Longmire had been the lead homicide investigator on the case and came under criticism for allowing Bey IV and Bailey’s killer, Devaunghndre Broussard, to speak privately following their Aug. 3, 2007, arrest. After the private meeting, Broussard told investigators he acted alone when he shot Bailey; he later recanted and said he shot the journalist on Bey IV’s order.
“From the very first meeting that led to the creation of the Chauncey Bailey Project, there were two goals,” said Robert Rosenthal, the Chauncey Bailey Project’s executive editor and now head of the Berkeley-based Center for Investigative Reporting. “One was to continue Chauncey’s work and (the other was) to make sure that when a journalist is murdered because of their work justice is served. There is no doubt that the work of the project helped keep law enforcement focused on this case, and revealed facts and evidence that may have never been disclosed. (Thursday’s) verdict is a reminder that journalists do make a difference and that their work is crucial to our democracy.”

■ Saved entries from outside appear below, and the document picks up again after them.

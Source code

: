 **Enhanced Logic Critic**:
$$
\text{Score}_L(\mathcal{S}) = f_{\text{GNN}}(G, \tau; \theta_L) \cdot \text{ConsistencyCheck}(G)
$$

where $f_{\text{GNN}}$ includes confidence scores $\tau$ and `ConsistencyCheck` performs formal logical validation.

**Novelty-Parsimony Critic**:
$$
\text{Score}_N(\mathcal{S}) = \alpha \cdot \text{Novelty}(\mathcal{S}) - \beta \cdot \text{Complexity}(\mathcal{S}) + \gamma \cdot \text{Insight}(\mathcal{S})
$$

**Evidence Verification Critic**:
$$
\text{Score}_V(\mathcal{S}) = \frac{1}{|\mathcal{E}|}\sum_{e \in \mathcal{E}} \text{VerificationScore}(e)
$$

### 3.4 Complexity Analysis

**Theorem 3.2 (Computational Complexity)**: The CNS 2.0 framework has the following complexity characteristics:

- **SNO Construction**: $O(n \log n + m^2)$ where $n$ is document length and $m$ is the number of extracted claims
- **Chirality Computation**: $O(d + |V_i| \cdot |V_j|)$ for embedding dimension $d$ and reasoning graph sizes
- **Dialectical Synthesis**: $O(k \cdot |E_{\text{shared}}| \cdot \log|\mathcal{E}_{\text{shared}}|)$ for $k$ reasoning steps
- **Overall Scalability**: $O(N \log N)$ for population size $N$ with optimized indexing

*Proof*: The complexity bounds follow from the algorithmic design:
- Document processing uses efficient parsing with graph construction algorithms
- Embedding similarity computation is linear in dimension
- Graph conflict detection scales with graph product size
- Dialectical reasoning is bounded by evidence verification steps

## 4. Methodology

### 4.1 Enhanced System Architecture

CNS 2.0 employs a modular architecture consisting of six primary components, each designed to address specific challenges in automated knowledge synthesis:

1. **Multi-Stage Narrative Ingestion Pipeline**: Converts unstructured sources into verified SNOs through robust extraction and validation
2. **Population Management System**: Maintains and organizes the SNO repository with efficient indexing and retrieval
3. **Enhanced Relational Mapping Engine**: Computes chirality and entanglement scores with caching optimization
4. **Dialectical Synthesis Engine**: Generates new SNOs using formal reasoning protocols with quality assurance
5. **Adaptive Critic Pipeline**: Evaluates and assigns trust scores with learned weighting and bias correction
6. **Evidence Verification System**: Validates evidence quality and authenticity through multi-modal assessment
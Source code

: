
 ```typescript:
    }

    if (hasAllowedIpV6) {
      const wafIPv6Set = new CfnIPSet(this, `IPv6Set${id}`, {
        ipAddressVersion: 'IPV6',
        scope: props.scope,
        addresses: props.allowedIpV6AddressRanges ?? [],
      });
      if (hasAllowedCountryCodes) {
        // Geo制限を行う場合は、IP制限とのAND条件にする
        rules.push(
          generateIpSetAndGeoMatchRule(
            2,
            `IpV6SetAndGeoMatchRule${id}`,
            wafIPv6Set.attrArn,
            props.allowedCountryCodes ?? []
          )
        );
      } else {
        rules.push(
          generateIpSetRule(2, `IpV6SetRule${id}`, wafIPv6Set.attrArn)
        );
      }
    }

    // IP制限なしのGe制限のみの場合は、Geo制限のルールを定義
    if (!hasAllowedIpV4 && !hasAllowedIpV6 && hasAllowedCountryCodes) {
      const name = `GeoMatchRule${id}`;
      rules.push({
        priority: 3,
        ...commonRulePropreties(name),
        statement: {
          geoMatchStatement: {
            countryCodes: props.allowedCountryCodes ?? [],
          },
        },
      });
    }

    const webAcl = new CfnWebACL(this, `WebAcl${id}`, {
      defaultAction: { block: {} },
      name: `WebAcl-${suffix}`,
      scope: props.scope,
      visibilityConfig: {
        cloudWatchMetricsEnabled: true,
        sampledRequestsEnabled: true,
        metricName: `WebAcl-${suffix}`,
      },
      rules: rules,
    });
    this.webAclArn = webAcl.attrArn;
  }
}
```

The Committee to Protect Journalists, another international press-freedom organization, also welcomed the verdicts. Frank Smyth, the group’s journalist security coordinator, said “this sends the signal to those who would violently attack the press in the United States that they will not get away with it and that murdering journalists will not pay and they will be brought to justice.”
“This was a long and arduous process. The police investigation involved a number of irregularities, several of which were brought to light by the Chauncey Bailey Project, and his colleagues deserve credit for the success of today’s verdict,” Smyth said.
Alameda County District Attorney Nancy O’Malley noted Bailey was slain two blocks from the courthouse in which Thursday’s verdicts were rendered; Wills was chosen at random and gunned down solely because he was white; and Roberson was slain “in pure retaliation for a crime with which Mr. Roberson had nothing to do.”
She thanked the jury for its diligence. “It’s clear they took their role very seriously.”
What might once have been an organization of value to Oakland — Your Black Muslim Bakery — became nothing more than a street gang engaged in random acts of violence, O’Malley said. She noted that Bey IV still faces charges in the kidnapping and torture of two women from which he allegedly hoped to extort money.
“In his extreme arrogance, Bey believed he was above the law — until now,” she said.
Assistant District Attorney Melissa Krum, who prosecuted this case, said she was “relieved, I’m pleased, I’m incredibly proud of this jury.”
Krum said she started feeling confident of a conviction last week, when the jury’s questions indicated they had already reached a verdict in Bailey’s murder and had turned their attention to the Wills and Roberson slayings.
She said she and O’Malley have not yet discussed what to do about the one count on which the jury hung; she said she didn’t know whether the 8-4 split described by the jury foreman was eight in favor of conviction or against. “They seemed relieved, they seemed happy with themselves, and I think they should be.”